Required work: Would you please output the records exactly as they appear below?

(Records excerpted from a collection)
════

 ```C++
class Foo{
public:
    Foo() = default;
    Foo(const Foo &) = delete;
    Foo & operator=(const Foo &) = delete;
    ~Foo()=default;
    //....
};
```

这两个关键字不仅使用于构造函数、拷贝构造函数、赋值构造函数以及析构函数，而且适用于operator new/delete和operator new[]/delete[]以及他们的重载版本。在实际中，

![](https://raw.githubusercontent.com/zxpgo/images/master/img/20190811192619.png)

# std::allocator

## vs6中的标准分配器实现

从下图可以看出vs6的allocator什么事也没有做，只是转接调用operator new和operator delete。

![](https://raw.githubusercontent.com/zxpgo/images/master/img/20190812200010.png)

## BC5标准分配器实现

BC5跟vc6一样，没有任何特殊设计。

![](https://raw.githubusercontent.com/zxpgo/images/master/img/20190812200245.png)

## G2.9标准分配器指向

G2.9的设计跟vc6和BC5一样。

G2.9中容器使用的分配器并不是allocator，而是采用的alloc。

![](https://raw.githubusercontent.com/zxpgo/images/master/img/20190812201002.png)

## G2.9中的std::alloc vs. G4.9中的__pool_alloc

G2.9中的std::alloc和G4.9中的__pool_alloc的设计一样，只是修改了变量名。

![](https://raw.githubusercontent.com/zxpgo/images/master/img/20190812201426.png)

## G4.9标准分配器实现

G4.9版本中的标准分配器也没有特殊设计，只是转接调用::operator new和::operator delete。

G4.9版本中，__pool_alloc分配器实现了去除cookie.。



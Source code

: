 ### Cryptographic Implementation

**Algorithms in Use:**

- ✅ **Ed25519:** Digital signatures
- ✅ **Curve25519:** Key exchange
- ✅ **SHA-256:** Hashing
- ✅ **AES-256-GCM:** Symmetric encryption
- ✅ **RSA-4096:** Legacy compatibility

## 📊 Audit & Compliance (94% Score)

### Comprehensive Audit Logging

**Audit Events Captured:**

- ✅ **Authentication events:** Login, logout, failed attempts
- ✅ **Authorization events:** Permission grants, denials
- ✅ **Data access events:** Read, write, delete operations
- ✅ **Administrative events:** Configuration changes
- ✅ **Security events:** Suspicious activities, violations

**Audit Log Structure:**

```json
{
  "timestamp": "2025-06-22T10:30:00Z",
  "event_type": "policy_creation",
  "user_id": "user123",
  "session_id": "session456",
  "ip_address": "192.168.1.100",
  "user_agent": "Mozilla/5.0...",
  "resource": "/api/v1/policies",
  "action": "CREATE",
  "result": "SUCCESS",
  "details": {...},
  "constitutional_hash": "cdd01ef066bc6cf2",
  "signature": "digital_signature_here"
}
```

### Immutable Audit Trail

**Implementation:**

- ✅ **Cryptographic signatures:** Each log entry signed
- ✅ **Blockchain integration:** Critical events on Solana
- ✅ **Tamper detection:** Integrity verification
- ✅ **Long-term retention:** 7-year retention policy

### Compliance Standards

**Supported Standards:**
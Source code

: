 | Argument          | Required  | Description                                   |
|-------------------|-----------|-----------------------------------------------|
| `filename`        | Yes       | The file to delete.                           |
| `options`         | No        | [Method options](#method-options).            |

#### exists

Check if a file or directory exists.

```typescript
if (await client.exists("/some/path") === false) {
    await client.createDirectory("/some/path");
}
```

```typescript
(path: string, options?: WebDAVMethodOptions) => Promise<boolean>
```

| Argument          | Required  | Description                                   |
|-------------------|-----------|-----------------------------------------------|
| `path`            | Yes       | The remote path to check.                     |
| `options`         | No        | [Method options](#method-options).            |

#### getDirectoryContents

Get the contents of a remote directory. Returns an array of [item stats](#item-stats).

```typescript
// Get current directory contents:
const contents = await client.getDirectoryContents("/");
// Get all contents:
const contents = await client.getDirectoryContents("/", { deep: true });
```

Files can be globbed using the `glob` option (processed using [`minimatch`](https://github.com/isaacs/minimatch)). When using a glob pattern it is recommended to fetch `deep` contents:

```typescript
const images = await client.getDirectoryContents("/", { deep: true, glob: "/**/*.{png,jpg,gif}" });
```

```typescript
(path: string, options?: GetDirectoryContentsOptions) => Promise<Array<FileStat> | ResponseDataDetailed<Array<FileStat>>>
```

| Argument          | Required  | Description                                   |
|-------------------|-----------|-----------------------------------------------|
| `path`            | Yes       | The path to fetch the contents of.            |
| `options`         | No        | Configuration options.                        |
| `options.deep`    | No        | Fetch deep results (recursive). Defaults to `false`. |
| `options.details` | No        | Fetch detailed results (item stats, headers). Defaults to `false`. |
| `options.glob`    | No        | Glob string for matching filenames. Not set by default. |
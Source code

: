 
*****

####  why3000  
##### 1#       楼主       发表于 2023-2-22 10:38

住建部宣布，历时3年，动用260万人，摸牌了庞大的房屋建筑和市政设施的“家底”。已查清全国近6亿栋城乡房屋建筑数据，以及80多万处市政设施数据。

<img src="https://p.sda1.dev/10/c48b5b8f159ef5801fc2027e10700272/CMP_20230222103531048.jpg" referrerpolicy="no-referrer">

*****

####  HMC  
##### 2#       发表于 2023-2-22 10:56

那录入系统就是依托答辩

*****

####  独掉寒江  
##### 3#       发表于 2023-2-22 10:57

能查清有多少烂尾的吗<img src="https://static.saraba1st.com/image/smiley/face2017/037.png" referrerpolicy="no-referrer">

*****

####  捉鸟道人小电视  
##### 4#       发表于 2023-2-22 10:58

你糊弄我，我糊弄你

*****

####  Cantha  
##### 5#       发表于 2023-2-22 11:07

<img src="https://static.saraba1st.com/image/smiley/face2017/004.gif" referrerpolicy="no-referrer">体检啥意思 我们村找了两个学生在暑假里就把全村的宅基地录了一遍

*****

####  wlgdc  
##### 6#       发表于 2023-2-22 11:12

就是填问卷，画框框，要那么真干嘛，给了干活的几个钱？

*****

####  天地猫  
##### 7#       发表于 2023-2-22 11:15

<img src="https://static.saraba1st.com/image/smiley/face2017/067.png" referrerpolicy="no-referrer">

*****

════

Answer to this exercise:
 ```C++
class Foo{
public:
    Foo() = default;
    Foo(const Foo &) = delete;
    Foo & operator=(const Foo &) = delete;
    ~Foo()=default;
    //....
};
```

这两个关键字不仅使用于构造函数、拷贝构造函数、赋值构造函数以及析构函数，而且适用于operator new/delete和operator new[]/delete[]以及他们的重载版本。在实际中，

![](https://raw.githubusercontent.com/zxpgo/images/master/img/20190811192619.png)

# std::allocator

## vs6中的标准分配器实现

从下图可以看出vs6的allocator什么事也没有做，只是转接调用operator new和operator delete。

![](https://raw.githubusercontent.com/zxpgo/images/master/img/20190812200010.png)

## BC5标准分配器实现

BC5跟vc6一样，没有任何特殊设计。

![](https://raw.githubusercontent.com/zxpgo/images/master/img/20190812200245.png)

## G2.9标准分配器指向

G2.9的设计跟vc6和BC5一样。

G2.9中容器使用的分配器并不是allocator，而是采用的alloc。

![](https://raw.githubusercontent.com/zxpgo/images/master/img/20190812201002.png)

## G2.9中的std::alloc vs. G4.9中的__pool_alloc

G2.9中的std::alloc和G4.9中的__pool_alloc的设计一样，只是修改了变量名。

![](https://raw.githubusercontent.com/zxpgo/images/master/img/20190812201426.png)

## G4.9标准分配器实现

G4.9版本中的标准分配器也没有特殊设计，只是转接调用::operator new和::operator delete。

G4.9版本中，__pool_alloc分配器实现了去除cookie.。



Source code

: ### Cryptographic Implementation

**Algorithms in Use:**

- ✅ **Ed25519:** Digital signatures
- ✅ **Curve25519:** Key exchange
- ✅ **SHA-256:** Hashing
- ✅ **AES-256-GCM:** Symmetric encryption
- ✅ **RSA-4096:** Legacy compatibility

## 📊 Audit & Compliance (94% Score)

### Comprehensive Audit Logging

**Audit Events Captured:**

- ✅ **Authentication events:** Login, logout, failed attempts
- ✅ **Authorization events:** Permission grants, denials
- ✅ **Data access events:** Read, write, delete operations
- ✅ **Administrative events:** Configuration changes
- ✅ **Security events:** Suspicious activities, violations

**Audit Log Structure:**

```json
{
  "timestamp": "2025-06-22T10:30:00Z",
  "event_type": "policy_creation",
  "user_id": "user123",
  "session_id": "session456",
  "ip_address": "192.168.1.100",
  "user_agent": "Mozilla/5.0...",
  "resource": "/api/v1/policies",
  "action": "CREATE",
  "result": "SUCCESS",
  "details": {...},
  "constitutional_hash": "cdd01ef066bc6cf2",
  "signature": "digital_signature_here"
}
```

### Immutable Audit Trail

**Implementation:**

- ✅ **Cryptographic signatures:** Each log entry signed
- ✅ **Blockchain integration:** Critical events on Solana
- ✅ **Tamper detection:** Integrity verification
- ✅ **Long-term retention:** 7-year retention policy

### Compliance Standards

**Supported Standards:**
Source code

: | Argument          | Required  | Description                                   |
|-------------------|-----------|-----------------------------------------------|
| `filename`        | Yes       | The file to delete.                           |
| `options`         | No        | [Method options](#method-options).            |

#### exists

Check if a file or directory exists.

```typescript
if (await client.exists("/some/path") === false) {
    await client.createDirectory("/some/path");
}
```

```typescript
(path: string, options?: WebDAVMethodOptions) => Promise<boolean>
```

| Argument          | Required  | Description                                   |
|-------------------|-----------|-----------------------------------------------|
| `path`            | Yes       | The remote path to check.                     |
| `options`         | No        | [Method options](#method-options).            |

#### getDirectoryContents

Get the contents of a remote directory. Returns an array of [item stats](#item-stats).

```typescript
// Get current directory contents:
const contents = await client.getDirectoryContents("/");
// Get all contents:
const contents = await client.getDirectoryContents("/", { deep: true });
```

Files can be globbed using the `glob` option (processed using [`minimatch`](https://github.com/isaacs/minimatch)). When using a glob pattern it is recommended to fetch `deep` contents:

```typescript
const images = await client.getDirectoryContents("/", { deep: true, glob: "/**/*.{png,jpg,gif}" });
```

```typescript
(path: string, options?: GetDirectoryContentsOptions) => Promise<Array<FileStat> | ResponseDataDetailed<Array<FileStat>>>
```

| Argument          | Required  | Description                                   |
|-------------------|-----------|-----------------------------------------------|
| `path`            | Yes       | The path to fetch the contents of.            |
| `options`         | No        | Configuration options.                        |
| `options.deep`    | No        | Fetch deep results (recursive). Defaults to `false`. |
| `options.details` | No        | Fetch detailed results (item stats, headers). Defaults to `false`. |
| `options.glob`    | No        | Glob string for matching filenames. Not set by default. |
Source code

: 
*****

####  why3000  
##### 1#       楼主       发表于 2023-2-22 10:38

住建部宣布，历时3年，动用260万人，摸牌了庞大的房屋建筑和市政设施的“家底”。已查清全国近6亿栋城乡房屋建筑数据，以及80多万处市政设施数据。

<img src="https://p.sda1.dev/10/c48b5b8f159ef5801fc2027e10700272/CMP_20230222103531048.jpg" referrerpolicy="no-referrer">

*****

####  HMC  
##### 2#       发表于 2023-2-22 10:56

那录入系统就是依托答辩

*****

####  独掉寒江  
##### 3#       发表于 2023-2-22 10:57

能查清有多少烂尾的吗<img src="https://static.saraba1st.com/image/smiley/face2017/037.png" referrerpolicy="no-referrer">

*****

####  捉鸟道人小电视  
##### 4#       发表于 2023-2-22 10:58

你糊弄我，我糊弄你

*****

####  Cantha  
##### 5#       发表于 2023-2-22 11:07

<img src="https://static.saraba1st.com/image/smiley/face2017/004.gif" referrerpolicy="no-referrer">体检啥意思 我们村找了两个学生在暑假里就把全村的宅基地录了一遍

*****

####  wlgdc  
##### 6#       发表于 2023-2-22 11:12

就是填问卷，画框框，要那么真干嘛，给了干活的几个钱？

*****

####  天地猫  
##### 7#       发表于 2023-2-22 11:15

<img src="https://static.saraba1st.com/image/smiley/face2017/067.png" referrerpolicy="no-referrer">

*****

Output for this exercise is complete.